* _YOUR TASK_: Only one stretch of the records below should be repeated. It starts with the line containing "- Environment-based configuration" and goes on through the line containing "- Automatic price variant tagging", exactly as written.
------ DATA FOR PROCESSING
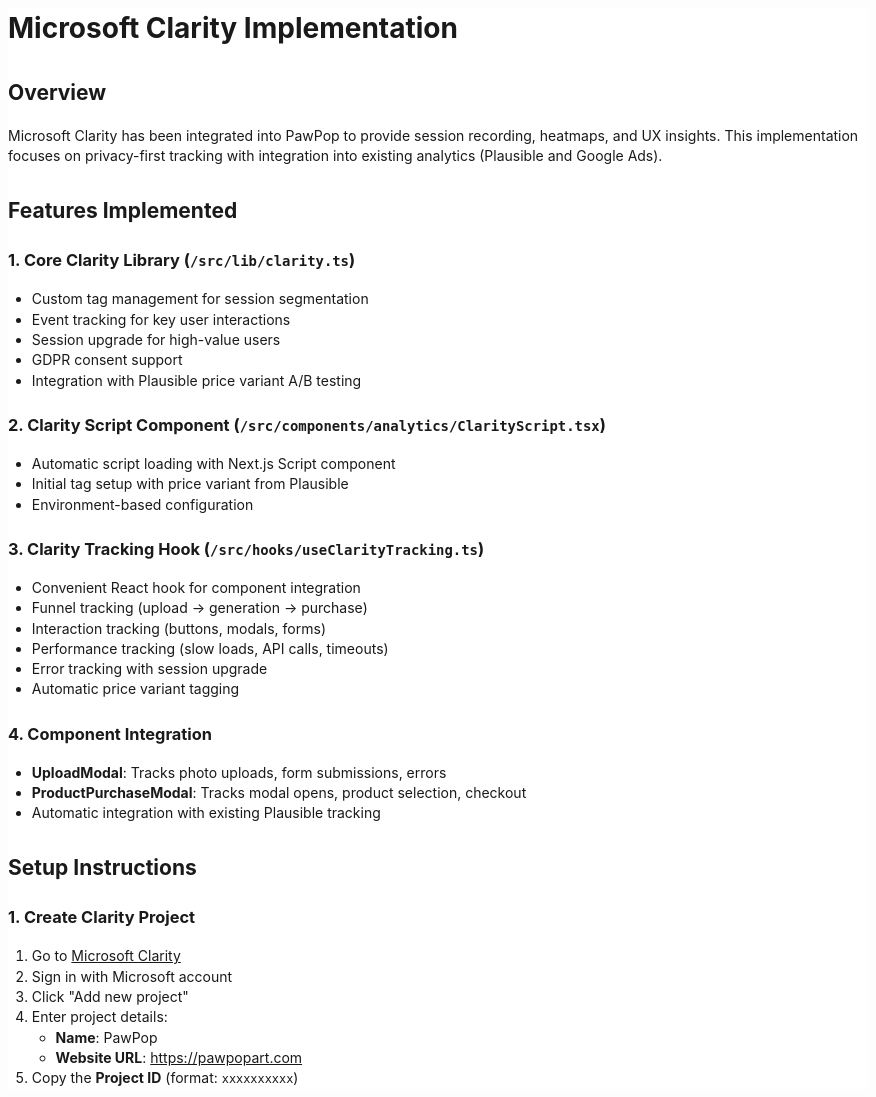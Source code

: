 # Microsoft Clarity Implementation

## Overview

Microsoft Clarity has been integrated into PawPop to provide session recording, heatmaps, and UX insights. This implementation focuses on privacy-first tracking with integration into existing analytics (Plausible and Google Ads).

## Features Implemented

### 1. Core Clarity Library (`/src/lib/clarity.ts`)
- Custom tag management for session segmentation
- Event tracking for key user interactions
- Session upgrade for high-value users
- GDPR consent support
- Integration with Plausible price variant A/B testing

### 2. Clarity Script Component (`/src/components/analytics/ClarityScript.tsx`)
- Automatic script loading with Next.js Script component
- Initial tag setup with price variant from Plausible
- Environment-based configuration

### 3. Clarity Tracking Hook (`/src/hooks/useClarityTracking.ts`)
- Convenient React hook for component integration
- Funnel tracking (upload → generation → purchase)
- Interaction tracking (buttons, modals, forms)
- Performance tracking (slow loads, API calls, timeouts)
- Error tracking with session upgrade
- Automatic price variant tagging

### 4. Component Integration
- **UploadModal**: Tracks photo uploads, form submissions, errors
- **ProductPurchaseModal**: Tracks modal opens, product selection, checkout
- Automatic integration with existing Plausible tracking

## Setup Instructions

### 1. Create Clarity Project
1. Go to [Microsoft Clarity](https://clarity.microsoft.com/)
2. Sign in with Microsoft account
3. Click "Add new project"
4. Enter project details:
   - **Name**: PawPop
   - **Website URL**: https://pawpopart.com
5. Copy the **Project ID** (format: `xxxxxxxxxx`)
------------
* _EXPECTED ANSWER_:
- Environment-based configuration

### 3. Clarity Tracking Hook (`/src/hooks/useClarityTracking.ts`)
- Convenient React hook for component integration
- Funnel tracking (upload → generation → purchase)
- Interaction tracking (buttons, modals, forms)
- Performance tracking (slow loads, API calls, timeouts)
- Error tracking with session upgrade
- Automatic price variant tagging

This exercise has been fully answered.